>>>>>

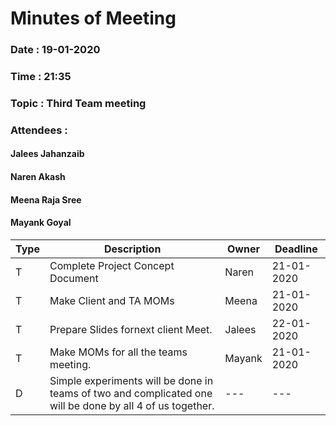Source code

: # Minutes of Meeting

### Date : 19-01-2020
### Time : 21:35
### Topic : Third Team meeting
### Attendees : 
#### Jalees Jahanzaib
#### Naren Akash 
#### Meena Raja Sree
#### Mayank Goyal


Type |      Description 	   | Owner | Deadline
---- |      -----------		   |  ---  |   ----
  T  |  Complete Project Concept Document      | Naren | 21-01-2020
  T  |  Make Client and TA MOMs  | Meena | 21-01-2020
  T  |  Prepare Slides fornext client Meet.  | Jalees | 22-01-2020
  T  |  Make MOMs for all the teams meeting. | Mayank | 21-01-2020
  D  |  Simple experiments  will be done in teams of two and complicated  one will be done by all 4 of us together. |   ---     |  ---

<<<<<

#### Work instruction
Print exactly the lines from the one containing "Meena | 21-01-2020" through the last line of the records above, both included.

#### Response box
  T  |  Make Client and TA MOMs  | Meena | 21-01-2020
  T  |  Prepare Slides fornext client Meet.  | Jalees | 22-01-2020
  T  |  Make MOMs for all the teams meeting. | Mayank | 21-01-2020
  D  |  Simple experiments  will be done in teams of two and complicated  one will be done by all 4 of us together. |   ---     |  ---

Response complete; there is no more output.